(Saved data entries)
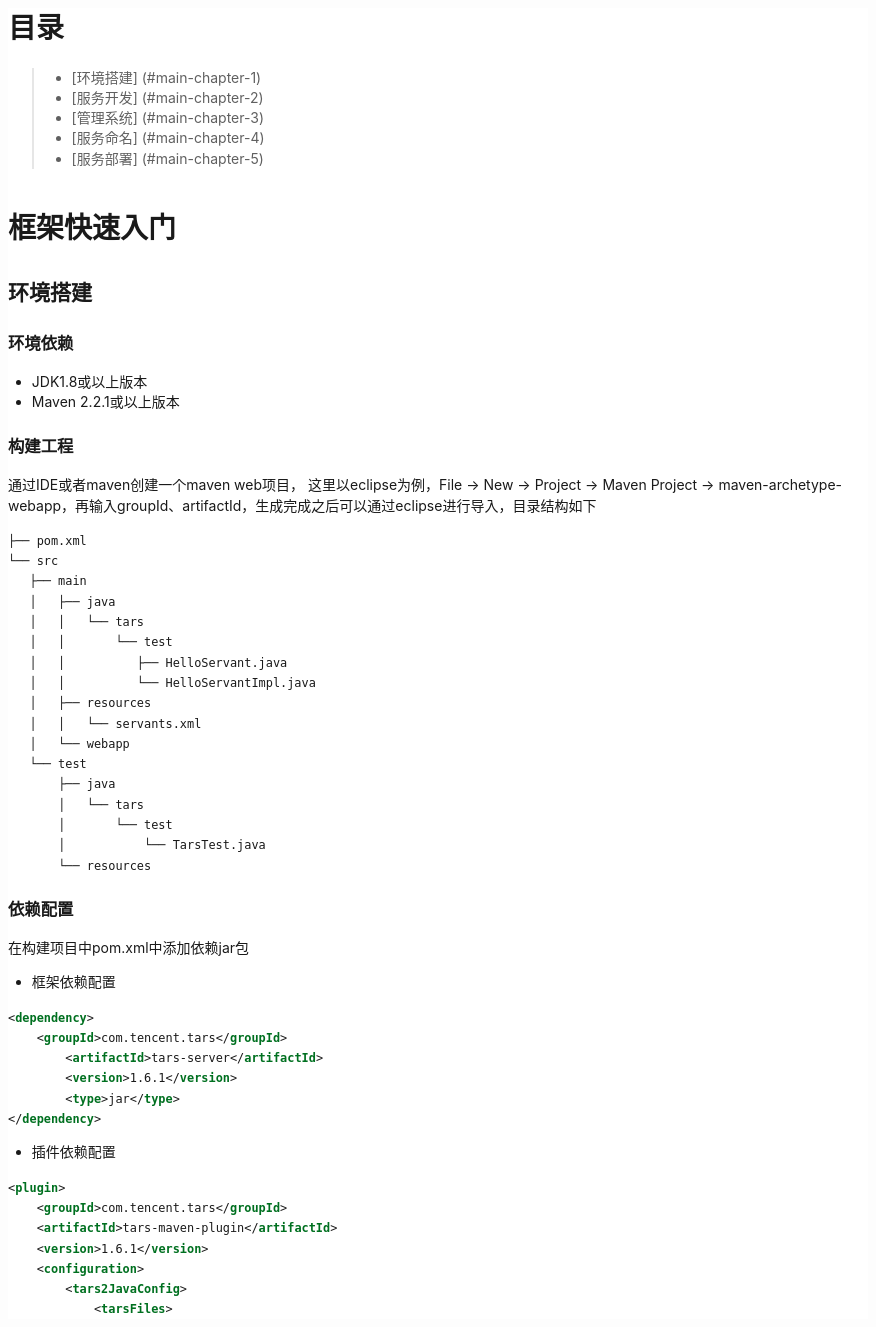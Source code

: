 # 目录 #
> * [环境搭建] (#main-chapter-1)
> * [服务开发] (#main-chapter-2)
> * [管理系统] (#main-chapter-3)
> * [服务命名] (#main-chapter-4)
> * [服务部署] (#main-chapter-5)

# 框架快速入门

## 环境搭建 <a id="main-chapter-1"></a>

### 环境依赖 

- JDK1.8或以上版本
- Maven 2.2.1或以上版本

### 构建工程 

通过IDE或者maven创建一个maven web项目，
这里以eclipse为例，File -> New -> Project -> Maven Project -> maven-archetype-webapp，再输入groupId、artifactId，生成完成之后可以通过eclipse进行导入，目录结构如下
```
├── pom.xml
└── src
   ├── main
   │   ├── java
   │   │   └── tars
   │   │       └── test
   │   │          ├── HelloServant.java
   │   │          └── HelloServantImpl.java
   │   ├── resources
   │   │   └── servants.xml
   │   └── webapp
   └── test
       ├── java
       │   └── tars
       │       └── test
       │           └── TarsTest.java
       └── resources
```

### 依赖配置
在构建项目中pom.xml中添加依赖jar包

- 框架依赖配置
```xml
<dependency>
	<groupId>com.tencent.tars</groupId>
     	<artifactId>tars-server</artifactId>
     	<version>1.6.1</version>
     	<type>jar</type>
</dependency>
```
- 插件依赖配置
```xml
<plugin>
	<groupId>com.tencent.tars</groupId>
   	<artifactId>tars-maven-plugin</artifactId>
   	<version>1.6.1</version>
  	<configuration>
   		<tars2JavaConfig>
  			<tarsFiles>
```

* * *

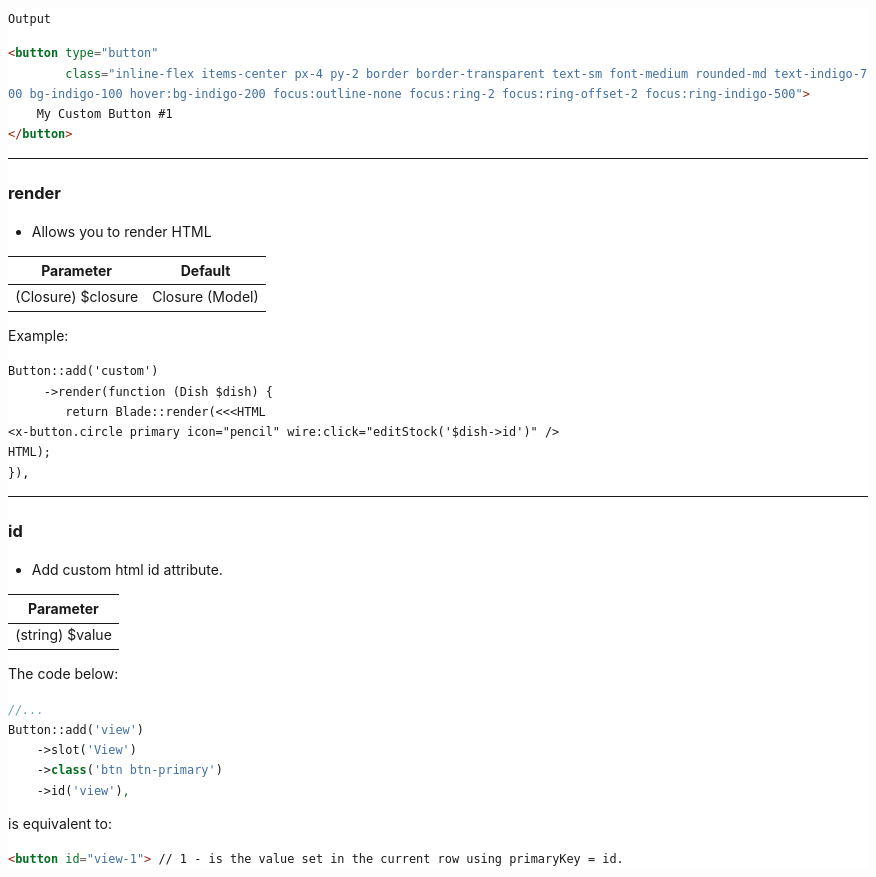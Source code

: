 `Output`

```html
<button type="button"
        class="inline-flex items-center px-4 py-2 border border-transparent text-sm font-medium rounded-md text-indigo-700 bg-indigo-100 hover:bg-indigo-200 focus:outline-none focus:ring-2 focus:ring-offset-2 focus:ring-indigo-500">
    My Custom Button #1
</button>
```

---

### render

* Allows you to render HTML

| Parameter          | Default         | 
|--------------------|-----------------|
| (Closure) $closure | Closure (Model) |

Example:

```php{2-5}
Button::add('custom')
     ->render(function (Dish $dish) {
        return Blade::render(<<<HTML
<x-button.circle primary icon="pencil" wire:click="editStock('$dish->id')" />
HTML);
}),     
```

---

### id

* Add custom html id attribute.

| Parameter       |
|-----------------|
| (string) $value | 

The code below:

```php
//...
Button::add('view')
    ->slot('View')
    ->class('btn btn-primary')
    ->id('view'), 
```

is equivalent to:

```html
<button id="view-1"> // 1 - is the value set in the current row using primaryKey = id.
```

▶ _Activity_: Look over the records above and copy each line that includes the string "render".

▶ _Completed exercise_:
### render
* Allows you to render HTML
     ->render(function (Dish $dish) {
        return Blade::render(<<<HTML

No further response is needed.